## [Materials provided]
==============================

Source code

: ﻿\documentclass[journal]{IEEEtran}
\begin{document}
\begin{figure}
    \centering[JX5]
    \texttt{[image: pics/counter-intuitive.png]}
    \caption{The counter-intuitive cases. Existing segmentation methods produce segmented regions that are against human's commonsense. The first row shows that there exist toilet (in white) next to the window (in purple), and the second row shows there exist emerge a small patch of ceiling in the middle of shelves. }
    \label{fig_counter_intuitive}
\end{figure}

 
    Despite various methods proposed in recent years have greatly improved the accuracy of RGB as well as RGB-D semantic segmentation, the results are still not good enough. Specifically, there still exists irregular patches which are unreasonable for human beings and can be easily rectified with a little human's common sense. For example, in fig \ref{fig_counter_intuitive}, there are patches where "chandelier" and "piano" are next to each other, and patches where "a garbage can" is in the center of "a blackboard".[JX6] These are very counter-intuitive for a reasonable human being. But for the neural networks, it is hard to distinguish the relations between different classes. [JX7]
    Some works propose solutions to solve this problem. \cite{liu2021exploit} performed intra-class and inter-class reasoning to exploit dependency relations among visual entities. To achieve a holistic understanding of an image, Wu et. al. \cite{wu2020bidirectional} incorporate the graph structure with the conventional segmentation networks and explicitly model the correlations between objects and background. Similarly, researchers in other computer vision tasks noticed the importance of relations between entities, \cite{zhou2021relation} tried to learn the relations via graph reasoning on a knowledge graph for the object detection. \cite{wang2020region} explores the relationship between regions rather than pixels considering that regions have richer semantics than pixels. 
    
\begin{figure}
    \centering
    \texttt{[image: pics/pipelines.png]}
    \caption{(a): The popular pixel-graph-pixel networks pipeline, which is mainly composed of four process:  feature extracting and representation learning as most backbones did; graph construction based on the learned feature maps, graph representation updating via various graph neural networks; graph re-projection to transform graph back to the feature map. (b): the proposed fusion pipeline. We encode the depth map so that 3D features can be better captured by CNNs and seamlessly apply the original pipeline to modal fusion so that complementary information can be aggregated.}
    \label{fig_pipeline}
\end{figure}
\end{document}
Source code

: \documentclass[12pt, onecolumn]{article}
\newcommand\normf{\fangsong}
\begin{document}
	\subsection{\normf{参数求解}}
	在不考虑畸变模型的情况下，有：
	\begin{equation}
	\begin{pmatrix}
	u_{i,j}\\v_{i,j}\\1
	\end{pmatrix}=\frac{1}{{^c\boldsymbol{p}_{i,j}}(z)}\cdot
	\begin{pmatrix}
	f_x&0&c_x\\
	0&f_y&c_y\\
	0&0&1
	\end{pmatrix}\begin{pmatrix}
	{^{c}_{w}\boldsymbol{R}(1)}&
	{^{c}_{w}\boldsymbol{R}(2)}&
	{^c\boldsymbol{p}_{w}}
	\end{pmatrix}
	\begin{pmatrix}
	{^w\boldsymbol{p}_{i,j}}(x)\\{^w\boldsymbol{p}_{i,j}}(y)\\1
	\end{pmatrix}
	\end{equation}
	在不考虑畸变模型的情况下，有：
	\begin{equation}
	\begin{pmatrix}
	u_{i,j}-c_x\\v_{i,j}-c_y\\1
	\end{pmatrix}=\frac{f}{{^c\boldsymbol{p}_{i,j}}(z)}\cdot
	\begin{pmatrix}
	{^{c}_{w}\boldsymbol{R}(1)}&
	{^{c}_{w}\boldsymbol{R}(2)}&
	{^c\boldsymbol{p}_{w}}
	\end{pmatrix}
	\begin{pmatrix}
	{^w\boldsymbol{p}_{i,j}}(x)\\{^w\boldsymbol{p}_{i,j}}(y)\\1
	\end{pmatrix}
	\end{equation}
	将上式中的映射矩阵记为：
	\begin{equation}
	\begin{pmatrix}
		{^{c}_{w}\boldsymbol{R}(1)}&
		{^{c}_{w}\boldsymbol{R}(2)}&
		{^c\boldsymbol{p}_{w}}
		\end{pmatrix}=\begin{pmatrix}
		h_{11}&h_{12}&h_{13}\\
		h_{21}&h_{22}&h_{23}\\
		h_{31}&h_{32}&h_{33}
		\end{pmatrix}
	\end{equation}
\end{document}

==============================

## [Task prompt]
Go through the records above and copy every line holding the word "pics".

## [Answer to this task]
    \texttt{[image: pics/counter-intuitive.png]}
    \texttt{[image: pics/pipelines.png]}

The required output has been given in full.